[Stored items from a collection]
————————

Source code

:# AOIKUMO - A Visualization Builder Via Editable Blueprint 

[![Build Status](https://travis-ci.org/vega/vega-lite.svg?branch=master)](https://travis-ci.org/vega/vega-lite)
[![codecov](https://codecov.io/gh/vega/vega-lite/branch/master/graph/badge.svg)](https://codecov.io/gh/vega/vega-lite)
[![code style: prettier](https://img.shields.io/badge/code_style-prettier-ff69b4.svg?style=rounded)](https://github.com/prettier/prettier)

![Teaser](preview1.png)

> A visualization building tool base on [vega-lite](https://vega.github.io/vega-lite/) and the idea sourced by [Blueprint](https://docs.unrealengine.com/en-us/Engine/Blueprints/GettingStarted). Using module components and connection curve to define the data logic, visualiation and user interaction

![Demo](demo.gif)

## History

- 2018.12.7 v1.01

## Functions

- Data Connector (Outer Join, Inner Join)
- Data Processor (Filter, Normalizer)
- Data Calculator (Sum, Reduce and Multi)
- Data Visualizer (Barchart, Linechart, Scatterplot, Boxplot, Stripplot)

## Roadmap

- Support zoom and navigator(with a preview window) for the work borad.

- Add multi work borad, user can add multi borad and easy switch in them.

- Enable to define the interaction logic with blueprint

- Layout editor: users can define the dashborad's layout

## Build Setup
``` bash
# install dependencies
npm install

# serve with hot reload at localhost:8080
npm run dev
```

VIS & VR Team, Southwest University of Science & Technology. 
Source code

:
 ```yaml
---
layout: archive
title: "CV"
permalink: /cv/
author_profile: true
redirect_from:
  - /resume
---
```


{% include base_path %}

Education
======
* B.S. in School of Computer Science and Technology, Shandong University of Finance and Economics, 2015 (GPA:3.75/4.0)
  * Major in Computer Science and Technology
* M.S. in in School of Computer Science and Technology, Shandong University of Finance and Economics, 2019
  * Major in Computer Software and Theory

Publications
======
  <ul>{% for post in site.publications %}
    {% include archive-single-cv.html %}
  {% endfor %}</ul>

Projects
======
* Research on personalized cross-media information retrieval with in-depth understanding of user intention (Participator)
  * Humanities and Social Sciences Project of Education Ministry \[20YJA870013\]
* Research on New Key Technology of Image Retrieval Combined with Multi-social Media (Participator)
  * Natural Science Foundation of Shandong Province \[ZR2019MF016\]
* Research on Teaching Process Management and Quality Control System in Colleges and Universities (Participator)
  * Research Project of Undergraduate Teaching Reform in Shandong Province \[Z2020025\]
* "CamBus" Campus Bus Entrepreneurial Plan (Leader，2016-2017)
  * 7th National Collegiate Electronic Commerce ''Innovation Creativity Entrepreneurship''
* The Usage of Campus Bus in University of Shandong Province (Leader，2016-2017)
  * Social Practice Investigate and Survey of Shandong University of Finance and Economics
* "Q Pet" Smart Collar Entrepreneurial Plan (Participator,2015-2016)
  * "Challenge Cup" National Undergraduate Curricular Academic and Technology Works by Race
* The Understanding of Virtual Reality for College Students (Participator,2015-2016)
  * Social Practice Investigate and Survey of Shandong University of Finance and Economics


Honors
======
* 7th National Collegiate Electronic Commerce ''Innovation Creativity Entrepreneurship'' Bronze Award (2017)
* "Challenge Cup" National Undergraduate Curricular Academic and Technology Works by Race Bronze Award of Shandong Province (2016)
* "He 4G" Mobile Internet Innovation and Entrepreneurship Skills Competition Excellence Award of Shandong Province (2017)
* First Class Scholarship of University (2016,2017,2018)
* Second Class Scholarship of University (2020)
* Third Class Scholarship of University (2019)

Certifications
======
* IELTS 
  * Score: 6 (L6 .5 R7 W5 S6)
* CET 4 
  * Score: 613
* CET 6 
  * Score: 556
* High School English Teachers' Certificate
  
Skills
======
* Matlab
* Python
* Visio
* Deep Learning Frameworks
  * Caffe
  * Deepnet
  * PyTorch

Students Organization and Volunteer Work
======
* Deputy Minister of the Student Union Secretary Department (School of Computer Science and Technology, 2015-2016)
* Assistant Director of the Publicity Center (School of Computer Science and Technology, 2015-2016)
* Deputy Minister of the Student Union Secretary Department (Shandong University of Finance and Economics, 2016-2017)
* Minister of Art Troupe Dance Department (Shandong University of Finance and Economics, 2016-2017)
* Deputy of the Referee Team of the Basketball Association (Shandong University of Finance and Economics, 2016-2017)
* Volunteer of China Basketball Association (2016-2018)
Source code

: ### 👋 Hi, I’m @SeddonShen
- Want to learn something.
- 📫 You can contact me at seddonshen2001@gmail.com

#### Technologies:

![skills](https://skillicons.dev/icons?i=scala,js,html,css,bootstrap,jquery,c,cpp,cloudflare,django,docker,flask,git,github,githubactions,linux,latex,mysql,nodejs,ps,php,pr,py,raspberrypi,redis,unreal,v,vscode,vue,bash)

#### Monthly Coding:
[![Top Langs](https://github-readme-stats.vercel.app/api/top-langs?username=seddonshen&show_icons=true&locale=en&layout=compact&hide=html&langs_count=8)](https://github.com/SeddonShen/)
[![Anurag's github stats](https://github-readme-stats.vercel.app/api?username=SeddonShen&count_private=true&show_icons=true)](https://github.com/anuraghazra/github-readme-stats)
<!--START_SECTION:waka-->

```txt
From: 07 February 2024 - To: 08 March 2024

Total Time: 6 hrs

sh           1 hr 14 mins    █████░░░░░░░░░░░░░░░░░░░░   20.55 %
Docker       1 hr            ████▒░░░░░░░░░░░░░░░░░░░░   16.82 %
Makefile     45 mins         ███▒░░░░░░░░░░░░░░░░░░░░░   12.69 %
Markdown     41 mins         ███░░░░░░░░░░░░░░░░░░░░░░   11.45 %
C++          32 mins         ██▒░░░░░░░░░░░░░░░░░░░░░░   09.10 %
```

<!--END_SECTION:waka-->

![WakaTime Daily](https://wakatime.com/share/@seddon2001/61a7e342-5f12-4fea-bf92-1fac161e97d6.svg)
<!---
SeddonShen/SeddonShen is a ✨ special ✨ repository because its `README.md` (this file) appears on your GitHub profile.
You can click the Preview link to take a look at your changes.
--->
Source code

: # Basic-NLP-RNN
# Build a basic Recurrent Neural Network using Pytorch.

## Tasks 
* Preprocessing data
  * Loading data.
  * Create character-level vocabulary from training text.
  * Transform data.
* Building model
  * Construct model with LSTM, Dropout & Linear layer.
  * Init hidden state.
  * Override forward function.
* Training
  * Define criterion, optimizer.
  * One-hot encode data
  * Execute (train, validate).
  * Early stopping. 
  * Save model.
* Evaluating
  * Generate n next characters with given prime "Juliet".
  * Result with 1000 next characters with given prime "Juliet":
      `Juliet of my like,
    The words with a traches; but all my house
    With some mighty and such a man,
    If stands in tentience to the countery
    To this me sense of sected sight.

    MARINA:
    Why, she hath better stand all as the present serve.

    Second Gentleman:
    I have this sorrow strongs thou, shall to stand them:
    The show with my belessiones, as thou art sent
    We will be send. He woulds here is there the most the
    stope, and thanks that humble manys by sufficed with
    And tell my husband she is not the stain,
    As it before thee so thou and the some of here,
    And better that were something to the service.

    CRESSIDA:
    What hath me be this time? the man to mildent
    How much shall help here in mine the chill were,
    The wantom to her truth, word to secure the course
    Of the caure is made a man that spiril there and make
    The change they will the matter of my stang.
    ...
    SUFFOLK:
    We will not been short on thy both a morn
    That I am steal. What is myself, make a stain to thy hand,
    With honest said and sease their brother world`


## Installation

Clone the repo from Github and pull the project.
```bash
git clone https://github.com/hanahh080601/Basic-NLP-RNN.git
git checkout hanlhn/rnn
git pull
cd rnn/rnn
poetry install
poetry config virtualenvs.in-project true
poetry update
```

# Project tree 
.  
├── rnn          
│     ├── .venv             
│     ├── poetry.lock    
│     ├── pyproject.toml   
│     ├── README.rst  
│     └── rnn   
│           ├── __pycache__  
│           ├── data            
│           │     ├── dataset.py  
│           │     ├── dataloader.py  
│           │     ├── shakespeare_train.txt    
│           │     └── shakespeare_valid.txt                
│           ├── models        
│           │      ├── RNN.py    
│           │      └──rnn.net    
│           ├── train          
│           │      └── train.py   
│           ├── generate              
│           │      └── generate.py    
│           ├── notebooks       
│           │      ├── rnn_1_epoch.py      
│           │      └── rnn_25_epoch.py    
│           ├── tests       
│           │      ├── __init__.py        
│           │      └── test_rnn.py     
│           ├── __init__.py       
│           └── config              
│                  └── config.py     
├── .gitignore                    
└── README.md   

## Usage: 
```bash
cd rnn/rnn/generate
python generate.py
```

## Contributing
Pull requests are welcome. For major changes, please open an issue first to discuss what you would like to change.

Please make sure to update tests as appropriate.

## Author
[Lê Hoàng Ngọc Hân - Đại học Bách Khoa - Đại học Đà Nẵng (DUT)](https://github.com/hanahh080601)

————————

Exercise requirements:
Tell how many lines in the data hold the string "Students", giving the number by itself.

Your response:
2